The Baliem Valley was once dubbed Shangri La and it is easy to see why. The Valley is incredibly lush and fertile and is surrounded on all sides by towering peaks of 2,500 to 3,000 metres. The fertility is such that the valley has been farmed for 9,000 years but it was only discovered by westerners in 1938! There are three mains tribes inhabiting the Baliem Valley: The Dani in the base, the Lani to the west and the Yali in the south-east. Each tribe has a distinct culture. One sure and interesting way to distinguish between the tribes is from the Koteka, or penis gourd, sported by the male members. The men of each tribe tend to the growing of the gourds with the three tribes each cultivating a different style. The Dani use a long, thin Koteka, the Lani sport a medium sized, wide cannon-like gourd, and the Yali wear the longest of all.

The inevitable pig-feast on arrival is your rite of passage into their unique culture for an engrossing a four or five hour intense experience. You will find yourself in a simple, traditional compound surrounded by fully greased and painted Dani tribes-people wearing their ceremonial best.The Valley remains one of the last places on the face of the Earth where people continue living in semi-Neolithic circumstances. Upon the spectacular approach by air, the tourists will notice the total isolation of the area. Sealed of the rest of the world by mighty mountain walls and without any roads leading from the coast to the inner region, the Valley keeps its own secrets.

Villages of no more than a few families are dispersed throughout this rough and mountainous region. Dani is a generic name of a series of tribes, until recently adhering to a Neolithic lifestyle. Only by the sixties of last century, they adopted the use of iron. Their dark complexions underline a Negroid origin, something that differentiates from the other Indonesian people. There are numerous tribes residing in the valley, having quite different languages and customs. The Yali, Kimial, Ok and Eipomek claim the eastern periphery of the magnificent valley. It is relatively easy to find their villages under the shelter of rainforest and highland.

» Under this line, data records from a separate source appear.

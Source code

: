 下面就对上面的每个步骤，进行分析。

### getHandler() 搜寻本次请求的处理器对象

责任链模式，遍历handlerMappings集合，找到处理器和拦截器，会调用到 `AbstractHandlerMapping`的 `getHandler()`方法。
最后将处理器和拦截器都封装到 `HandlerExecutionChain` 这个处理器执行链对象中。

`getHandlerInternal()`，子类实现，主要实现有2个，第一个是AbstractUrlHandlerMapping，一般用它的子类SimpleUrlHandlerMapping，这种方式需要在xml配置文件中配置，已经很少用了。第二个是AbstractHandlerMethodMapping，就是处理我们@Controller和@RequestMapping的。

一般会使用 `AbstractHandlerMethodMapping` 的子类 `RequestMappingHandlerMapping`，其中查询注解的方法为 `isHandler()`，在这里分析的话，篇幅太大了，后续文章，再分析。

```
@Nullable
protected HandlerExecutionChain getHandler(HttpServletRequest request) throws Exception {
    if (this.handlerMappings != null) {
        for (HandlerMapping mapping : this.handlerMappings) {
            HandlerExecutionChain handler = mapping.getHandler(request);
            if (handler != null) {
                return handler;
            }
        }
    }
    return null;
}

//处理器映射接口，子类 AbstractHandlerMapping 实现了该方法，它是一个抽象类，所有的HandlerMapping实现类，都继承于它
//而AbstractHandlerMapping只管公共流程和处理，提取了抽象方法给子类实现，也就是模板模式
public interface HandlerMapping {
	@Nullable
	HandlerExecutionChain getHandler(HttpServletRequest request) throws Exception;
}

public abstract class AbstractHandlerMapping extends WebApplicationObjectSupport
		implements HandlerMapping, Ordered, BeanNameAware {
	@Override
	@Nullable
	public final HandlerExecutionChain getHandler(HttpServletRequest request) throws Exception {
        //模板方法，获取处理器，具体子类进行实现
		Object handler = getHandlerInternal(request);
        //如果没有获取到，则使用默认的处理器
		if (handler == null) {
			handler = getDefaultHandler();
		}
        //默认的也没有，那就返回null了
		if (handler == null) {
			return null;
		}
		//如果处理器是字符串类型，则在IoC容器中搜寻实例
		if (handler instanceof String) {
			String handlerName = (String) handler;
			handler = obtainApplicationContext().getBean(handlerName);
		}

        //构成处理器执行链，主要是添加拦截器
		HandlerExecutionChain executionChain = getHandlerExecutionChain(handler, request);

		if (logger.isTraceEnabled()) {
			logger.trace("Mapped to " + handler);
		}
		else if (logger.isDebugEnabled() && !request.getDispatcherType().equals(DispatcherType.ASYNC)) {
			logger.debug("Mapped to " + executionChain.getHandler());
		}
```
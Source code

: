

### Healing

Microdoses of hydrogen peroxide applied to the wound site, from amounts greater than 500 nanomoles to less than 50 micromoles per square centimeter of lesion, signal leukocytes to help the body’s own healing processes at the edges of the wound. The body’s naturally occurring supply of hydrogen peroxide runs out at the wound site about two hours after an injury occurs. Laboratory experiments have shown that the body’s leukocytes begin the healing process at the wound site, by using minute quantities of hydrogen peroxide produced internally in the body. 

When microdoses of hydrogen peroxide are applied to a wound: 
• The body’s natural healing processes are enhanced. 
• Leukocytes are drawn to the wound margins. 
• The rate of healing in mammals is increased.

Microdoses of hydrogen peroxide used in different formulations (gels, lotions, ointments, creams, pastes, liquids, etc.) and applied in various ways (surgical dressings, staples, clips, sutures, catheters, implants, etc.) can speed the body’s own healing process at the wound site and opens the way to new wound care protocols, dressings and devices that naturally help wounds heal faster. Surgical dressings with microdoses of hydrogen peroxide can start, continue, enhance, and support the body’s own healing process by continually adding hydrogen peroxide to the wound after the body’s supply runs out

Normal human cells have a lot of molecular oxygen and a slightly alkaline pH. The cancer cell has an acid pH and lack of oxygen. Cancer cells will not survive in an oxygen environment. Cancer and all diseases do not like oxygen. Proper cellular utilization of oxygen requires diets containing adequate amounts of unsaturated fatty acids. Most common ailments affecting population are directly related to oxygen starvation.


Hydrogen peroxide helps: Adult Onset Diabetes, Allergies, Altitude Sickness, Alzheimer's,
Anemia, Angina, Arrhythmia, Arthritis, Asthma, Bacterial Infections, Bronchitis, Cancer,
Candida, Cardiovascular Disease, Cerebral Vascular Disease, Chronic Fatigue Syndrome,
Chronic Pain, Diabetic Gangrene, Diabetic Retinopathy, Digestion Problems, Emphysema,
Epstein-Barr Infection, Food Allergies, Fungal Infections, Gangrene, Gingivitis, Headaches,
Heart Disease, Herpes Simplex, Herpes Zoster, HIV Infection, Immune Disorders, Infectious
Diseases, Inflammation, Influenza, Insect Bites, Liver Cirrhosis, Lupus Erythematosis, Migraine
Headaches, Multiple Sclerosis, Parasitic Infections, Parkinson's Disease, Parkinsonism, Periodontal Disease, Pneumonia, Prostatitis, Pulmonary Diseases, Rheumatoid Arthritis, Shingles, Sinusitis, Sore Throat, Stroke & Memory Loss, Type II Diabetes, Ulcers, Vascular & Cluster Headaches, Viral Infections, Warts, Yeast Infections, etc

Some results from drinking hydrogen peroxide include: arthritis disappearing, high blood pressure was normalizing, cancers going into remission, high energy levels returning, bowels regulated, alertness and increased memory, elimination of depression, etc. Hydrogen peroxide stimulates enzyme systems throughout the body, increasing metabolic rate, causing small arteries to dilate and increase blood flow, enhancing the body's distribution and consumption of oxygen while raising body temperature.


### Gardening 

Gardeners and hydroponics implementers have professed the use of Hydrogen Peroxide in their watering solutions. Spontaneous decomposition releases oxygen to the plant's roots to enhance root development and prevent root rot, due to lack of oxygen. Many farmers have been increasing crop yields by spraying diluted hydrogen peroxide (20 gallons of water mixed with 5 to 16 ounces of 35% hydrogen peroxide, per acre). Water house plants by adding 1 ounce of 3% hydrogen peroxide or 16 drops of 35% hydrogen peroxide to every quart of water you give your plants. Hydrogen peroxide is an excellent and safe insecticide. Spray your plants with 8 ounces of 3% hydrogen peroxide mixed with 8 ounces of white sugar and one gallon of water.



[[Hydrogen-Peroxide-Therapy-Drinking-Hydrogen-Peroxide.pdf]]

Within the small town of Wamena, most Dani people clad in westerns style clothes. If we venture out however, chances are high we'll have an encounter with a fascinating Dani in full regalia Indeed, the Dani people much prefer to walk around naked save for a koteka or a tube-like yellow gourd, worn over the penis. The bodies of the male Dani gleam with pork fat, applied to fight of the cold. At an altitude of 1.600 m, temperature can be quite low, especially at night.Jayawijaya Peak, a roaring mountain is permanently covered with snow, despite its location on the equator. We'll quite never forget meeting an awful-looking Dani, bearing the tusk of a wild pig at the tip of his nose. Despite their groovy looks, these are quite gentle people, shaking your hand politely and always having time for a small chat.

Likewise, women don't wear terribly much clothes. Just a skirt, entirely made of natural materials will do. It is the women's duty to carry out the heavy work on the fields. Observe the nuke, typical cloak-like bark string bags, carried half over the head. Heavily loaded with cabbage, sweet potatoes and sago, they resemble a blanket. A woman covered in river mud, is in grief. A less innocent way to show mourning, is finger amputation, a fate that only women will befall. Despite serious efforts of the government to halt this practice, they continue being reported occasionally.

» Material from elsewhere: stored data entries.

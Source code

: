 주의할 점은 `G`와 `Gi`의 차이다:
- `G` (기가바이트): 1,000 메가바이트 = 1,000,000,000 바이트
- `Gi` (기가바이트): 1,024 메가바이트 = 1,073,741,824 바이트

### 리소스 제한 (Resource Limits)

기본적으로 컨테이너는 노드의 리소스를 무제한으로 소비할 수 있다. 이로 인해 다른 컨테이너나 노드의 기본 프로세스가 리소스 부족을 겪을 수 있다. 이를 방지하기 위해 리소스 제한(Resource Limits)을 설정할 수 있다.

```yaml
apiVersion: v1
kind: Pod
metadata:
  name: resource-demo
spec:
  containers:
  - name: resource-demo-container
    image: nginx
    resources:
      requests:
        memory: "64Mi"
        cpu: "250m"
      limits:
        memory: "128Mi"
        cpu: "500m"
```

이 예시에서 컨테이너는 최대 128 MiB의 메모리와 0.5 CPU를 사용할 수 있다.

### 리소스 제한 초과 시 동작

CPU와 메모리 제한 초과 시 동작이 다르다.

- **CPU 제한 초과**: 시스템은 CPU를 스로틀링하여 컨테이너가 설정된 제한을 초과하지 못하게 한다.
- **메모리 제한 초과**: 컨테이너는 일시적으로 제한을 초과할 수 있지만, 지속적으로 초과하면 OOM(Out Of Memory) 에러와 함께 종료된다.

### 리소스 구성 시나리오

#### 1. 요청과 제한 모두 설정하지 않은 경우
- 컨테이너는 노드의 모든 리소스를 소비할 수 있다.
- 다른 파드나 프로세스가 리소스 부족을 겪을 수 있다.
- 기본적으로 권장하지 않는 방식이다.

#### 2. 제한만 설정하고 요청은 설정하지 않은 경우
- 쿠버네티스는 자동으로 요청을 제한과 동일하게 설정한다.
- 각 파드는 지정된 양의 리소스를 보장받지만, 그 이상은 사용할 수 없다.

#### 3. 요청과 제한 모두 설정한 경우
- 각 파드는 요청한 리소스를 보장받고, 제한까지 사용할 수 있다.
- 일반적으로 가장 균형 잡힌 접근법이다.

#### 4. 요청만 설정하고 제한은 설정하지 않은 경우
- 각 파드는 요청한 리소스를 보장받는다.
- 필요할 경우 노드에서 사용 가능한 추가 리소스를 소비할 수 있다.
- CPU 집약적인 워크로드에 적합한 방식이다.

The Baliem Valley remains one of the most fascinating places on the planet, where man may confront it its prehistoric past. But even in the remotest of area. Civilization is seeping through and will not be kept at bay. Maybe the time is right to visit the wild beauty of the Baliem Valley and its remarkable people.If you are planning to visit the Baliem Valley of Papua, then the days between March and August are considerably drier than other months. Of note, coastal resorts tend to be hotter and more humid than towns around the highlands area.